8. For Batch Mode (All Reports)
If preparing for the whole team, produce individual evidence summaries for each team member plus a team-level comparison view. See the batch mode template in references/output-template.md.
9. Present
Here's the evidence I gathered for [name]'s review. I've flagged gaps where you'll want to add your own observations.
Remember: this is evidence gathering only. Rating decisions and promotion assessments are yours to make based on the full picture, including things I can't see.
10. Sub-Agent Review
Spawn a sub-agent to review the evidence summary with fresh eyes. The reviewer should:
Check for recency bias: is most evidence from the last few weeks, or spread across the review period?
Check for dimension imbalance: are some dimensions well-evidenced while others are thin? Flag under-covered areas.
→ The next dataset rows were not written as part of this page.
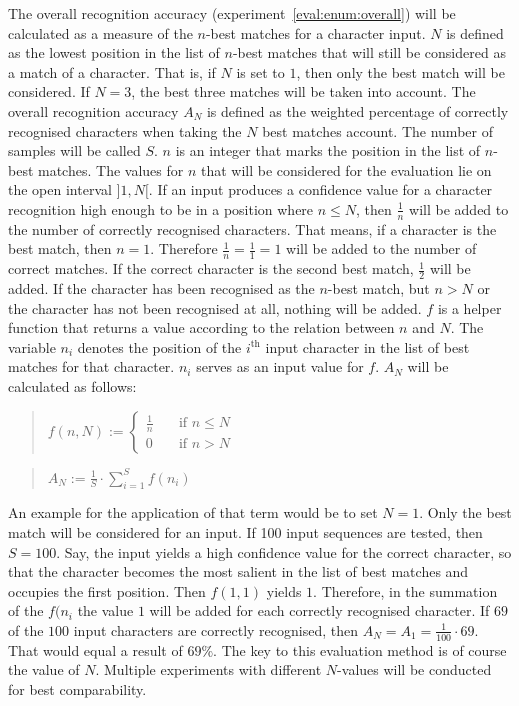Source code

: The overall recognition accuracy (experiment~\ref{eval:enum:overall}) will 
be calculated as a measure of the \(n\)-best matches for a character input. 
\(N\) is defined as the lowest position in the list of \(n\)-best matches 
that will still be considered as a match of a character. 
That is, if \(N\) is set to \(1\), then only the best match will be considered.
If \(N = 3\), the best three matches will be taken into account.
The overall recognition accuracy \(A_{N}\) is defined as the weighted 
percentage of correctly recognised characters when taking the \(N\) best 
matches account. The number of samples will be called \(S\).
\(n\) is an integer that marks the position in the list of \(n\)-best matches.
The values for \(n\) that will be considered for the evaluation lie 
on the open interval \(]1,N[\). If an input produces a confidence value 
for a character recognition high enough to be in a position where \(n \leq N\), 
then \(\frac{1}{n}\) will be added to the number of correctly 
recognised characters.
That means, if a character is the best match, then \(n = 1\). 
Therefore \(\frac{1}{n} = \frac{1}{1} = 1\) will be added to the number of 
correct matches. If the correct character is the second best match, 
\(\frac{1}{2}\) will be added. If the character has been recognised as the 
\(n\)-best match, but \(n > N\) or the character has not been recognised at all,
nothing will be added. \(f\) is a helper function that returns a value
according to the relation between \(n\) and \(N\). The variable
\(n_{i}\) denotes the position of the \(i^{\text{th}}\) input character in
the list of best matches for that character. \(n_{i}\) serves as an input
value for \(f\). \(A_N\) will be calculated as follows:
\begin{quote}
  \(
    f(n, N):=
    \begin{cases}
      \frac{1}{n} & \quad \text{if $n \leq N$} \\
      0 & \quad \text{if $n > N$}
    \end{cases}
  \)
\end{quote}
\begin{quote}
  \(
    A_N := \frac{1}{S} \cdot \sum\limits_{i=1}^{S}{f(n_{i})}
  \)
\end{quote}
An example for the application of that term would be to set \(N = 1\).
Only the best match will be considered for an input.
If 100 input sequences are tested, then \(S=100\). 
Say, the input yields a high confidence value for the correct character,
so that the character becomes the most salient in the list of best matches
and occupies the first position. Then \(f(1,1)\) yields \(1\).
Therefore, in the summation of the \(f(n_{i}\) the value \(1\) will be added
for each correctly recognised character.
If \(69\) of the \(100\) input characters are correctly recognised,
then \(A_{N} = A_{1} = \frac{1}{100} \cdot 69\). That would equal a 
result of \(69\%\). The key to this evaluation method is of course the 
value of \(N\). Multiple experiments with different \(N\)-values will be 
conducted for best comparability.

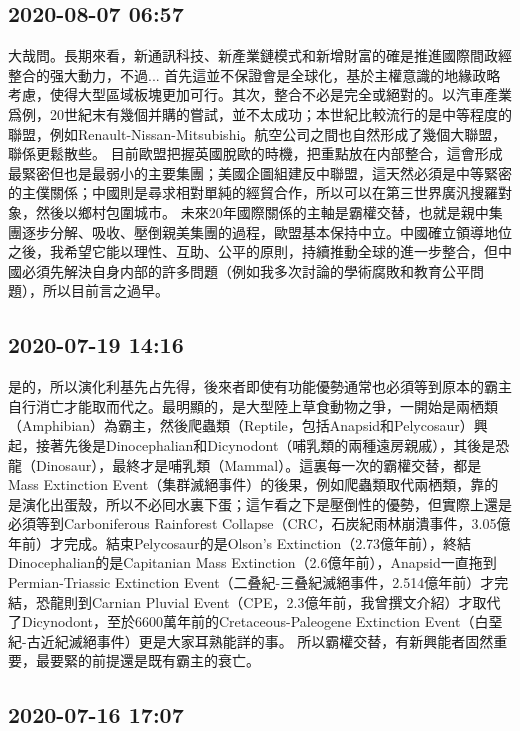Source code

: \documentclass[twocolumn]{ctexart}
\begin{document}
\subsection*{2020-08-07 06:57}

大哉問。長期來看，新通訊科技、新產業鏈模式和新增財富的確是推進國際間政經整合的强大動力，不過...
首先這並不保證會是全球化，基於主權意識的地緣政略考慮，使得大型區域板塊更加可行。其次，整合不必是完全或絕對的。以汽車產業爲例，20世紀末有幾個并購的嘗試，並不太成功；本世紀比較流行的是中等程度的聯盟，例如Renault-Nissan-Mitsubishi。航空公司之間也自然形成了幾個大聯盟，聯係更鬆散些。
目前歐盟把握英國脫歐的時機，把重點放在内部整合，這會形成最緊密但也是最弱小的主要集團；美國企圖組建反中聯盟，這天然必須是中等緊密的主僕關係；中國則是尋求相對單純的經貿合作，所以可以在第三世界廣汎搜羅對象，然後以鄉村包圍城市。
未來20年國際關係的主軸是霸權交替，也就是親中集團逐步分解、吸收、壓倒親美集團的過程，歐盟基本保持中立。中國確立領導地位之後，我希望它能以理性、互助、公平的原則，持續推動全球的進一步整合，但中國必須先解決自身内部的許多問題（例如我多次討論的學術腐敗和教育公平問題），所以目前言之過早。
\subsection*{2020-07-19 14:16}

是的，所以演化利基先占先得，後來者即使有功能優勢通常也必須等到原本的霸主自行消亡才能取而代之。最明顯的，是大型陸上草食動物之爭，一開始是兩栖類（Amphibian）為霸主，然後爬蟲類（Reptile，包括Anapsid和Pelycosaur）興起，接著先後是Dinocephalian和Dicynodont（哺乳類的兩種遠房親戚），其後是恐龍（Dinosaur），最終才是哺乳類（Mammal）。這裏每一次的霸權交替，都是Mass Extinction Event（集群滅絕事件）的後果，例如爬蟲類取代兩栖類，靠的是演化出蛋殼，所以不必囘水裏下蛋；這乍看之下是壓倒性的優勢，但實際上還是必須等到Carboniferous Rainforest Collapse（CRC，石炭紀雨林崩潰事件，3.05億年前）才完成。結束Pelycosaur的是Olson's Extinction（2.73億年前），終結Dinocephalian的是Capitanian Mass Extinction（2.6億年前），Anapsid一直拖到Permian-Triassic Extinction Event（二叠紀-三叠紀滅絕事件，2.514億年前）才完結，恐龍則到Carnian Pluvial Event（CPE，2.3億年前，我曾撰文介紹）才取代了Dicynodont，至於6600萬年前的Cretaceous-Paleogene Extinction Event（白堊紀-古近紀滅絕事件）更是大家耳熟能詳的事。
所以霸權交替，有新興能者固然重要，最要緊的前提還是既有霸主的衰亡。
\subsection*{2020-07-16 17:07}
\end{document}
Check for interpretive language: flag any phrasing that crosses from evidence ("shipped X on time") into interpretation ("demonstrated strong execution").
Verify evidence gaps are honestly flagged, not papered over with weak data.
Check that values evidence is presented as "examples I found", not "the full picture."
Incorporate the reviewer's feedback before presenting the final summary to the manager.
Important Notes
Read ../../references/operating-principles.md for shared operating principles (data scope, DM flagging, signals vs diagnoses, connector unavailability).
Additional notes specific to this skill:
NEVER suggest a rating. Not even hints. The manager decides ratings. Period.
NEVER compare team members to each other. Evidence is per-person. Calibration is the manager's job.
Evidence, not interpretation. "Shipped feature X on time" is evidence. "Demonstrated strong execution" is interpretation. Stick to evidence.
Flag gaps honestly. "I found no evidence for behavioral growth" is more useful than padding with weak data.
Recency bias warning. Note if most evidence is from the last month vs. spread across the review period.
Values evidence is hardest to gather digitally. Many values are lived in person, not in Slack. The manager's direct observations are more authoritative.
This supplements, not replaces. The manager has 6 months of direct observation.